Kız Kulesi Hakkında İlginç Bilgiler
1- Onca bilgiye rağmen kulenin mimarı ya da kuleyi gerçekte kimin yaptırdığı bilinmemektedir. Kulenin ilk ismi “küçük kale” anlamına gelen Arkla ya da Arcla olarak geçiyor. İstanbul’un fethinden sonra kale yıkılmış ve yerine ahşap bir model inşa edilmiş. Bu kale bazı kaynaklara göre 1719 yılında bir yangın esnasında yok olmıştur.

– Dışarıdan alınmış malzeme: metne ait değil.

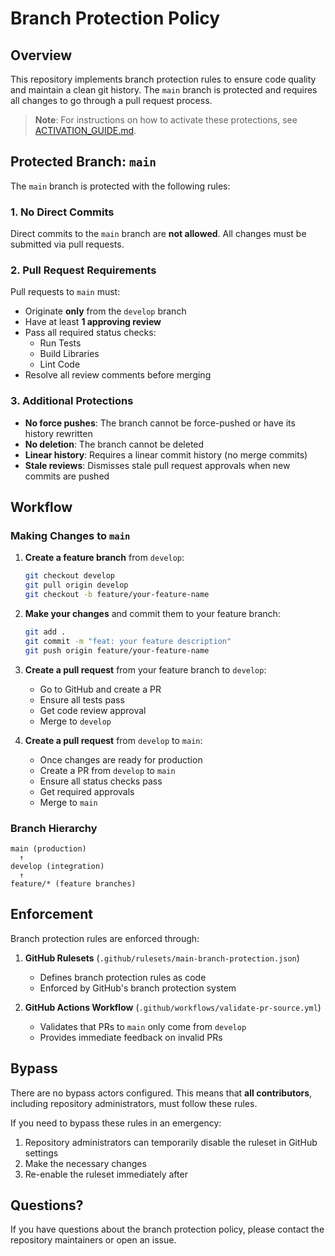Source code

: # Branch Protection Policy

## Overview

This repository implements branch protection rules to ensure code quality and maintain a clean git history. The `main` branch is protected and requires all changes to go through a pull request process.

> **Note**: For instructions on how to activate these protections, see [ACTIVATION_GUIDE.md](ACTIVATION_GUIDE.md).

## Protected Branch: `main`

The `main` branch is protected with the following rules:

### 1. No Direct Commits

Direct commits to the `main` branch are **not allowed**. All changes must be submitted via pull requests.

### 2. Pull Request Requirements

Pull requests to `main` must:

- Originate **only** from the `develop` branch
- Have at least **1 approving review**
- Pass all required status checks:
  - Run Tests
  - Build Libraries
  - Lint Code
- Resolve all review comments before merging

### 3. Additional Protections

- **No force pushes**: The branch cannot be force-pushed or have its history rewritten
- **No deletion**: The branch cannot be deleted
- **Linear history**: Requires a linear commit history (no merge commits)
- **Stale reviews**: Dismisses stale pull request approvals when new commits are pushed

## Workflow

### Making Changes to `main`

1. **Create a feature branch** from `develop`:
   ```bash
   git checkout develop
   git pull origin develop
   git checkout -b feature/your-feature-name
   ```

2. **Make your changes** and commit them to your feature branch:
   ```bash
   git add .
   git commit -m "feat: your feature description"
   git push origin feature/your-feature-name
   ```

3. **Create a pull request** from your feature branch to `develop`:
   - Go to GitHub and create a PR
   - Ensure all tests pass
   - Get code review approval
   - Merge to `develop`

4. **Create a pull request** from `develop` to `main`:
   - Once changes are ready for production
   - Create a PR from `develop` to `main`
   - Ensure all status checks pass
   - Get required approvals
   - Merge to `main`

### Branch Hierarchy

```
main (production)
  ↑
develop (integration)
  ↑
feature/* (feature branches)
```

## Enforcement

Branch protection rules are enforced through:

1. **GitHub Rulesets** (`.github/rulesets/main-branch-protection.json`)
   - Defines branch protection rules as code
   - Enforced by GitHub's branch protection system

2. **GitHub Actions Workflow** (`.github/workflows/validate-pr-source.yml`)
   - Validates that PRs to `main` only come from `develop`
   - Provides immediate feedback on invalid PRs

## Bypass

There are no bypass actors configured. This means that **all contributors**, including repository administrators, must follow these rules.

If you need to bypass these rules in an emergency:
1. Repository administrators can temporarily disable the ruleset in GitHub settings
2. Make the necessary changes
3. Re-enable the ruleset immediately after

## Questions?

If you have questions about the branch protection policy, please contact the repository maintainers or open an issue.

2- Kız Kulesi’nin taş versiyonunu Osmanlı mimarlarında Nevşehirli Damat İbrahim Paşa tasarladı. Kuledeki kaligrafileri ise Hattat Rakım Efendi, 1857 yılında çizdi.
3- 1830 yılındaki kolera salgınında bir karantina merkezi olarak kullanıldı. Kulenin bir deniz feneri olarak hizmet vermesi için meşale şeklinde bir fener yerleştirilirdi. 1920 yılında bu fener. Otomatik ışık sistemi ile değiştirildi. Daha sonra bir radyo istasyonu olarak kullanılmıştır.
4- 1964 yılında Savuma Bakanlığı2nın hizmetine devredildi. 1982 yılında ise Denizcilik İşletmelerine verilmiştir. Bu tarihten sonra kule 49 yıllığına kiralandı. Günümüzde bir restoran ve düğün evi olarak hizmet vermektedir. Turistlik bakımından da oldukça zengin bir mekandır.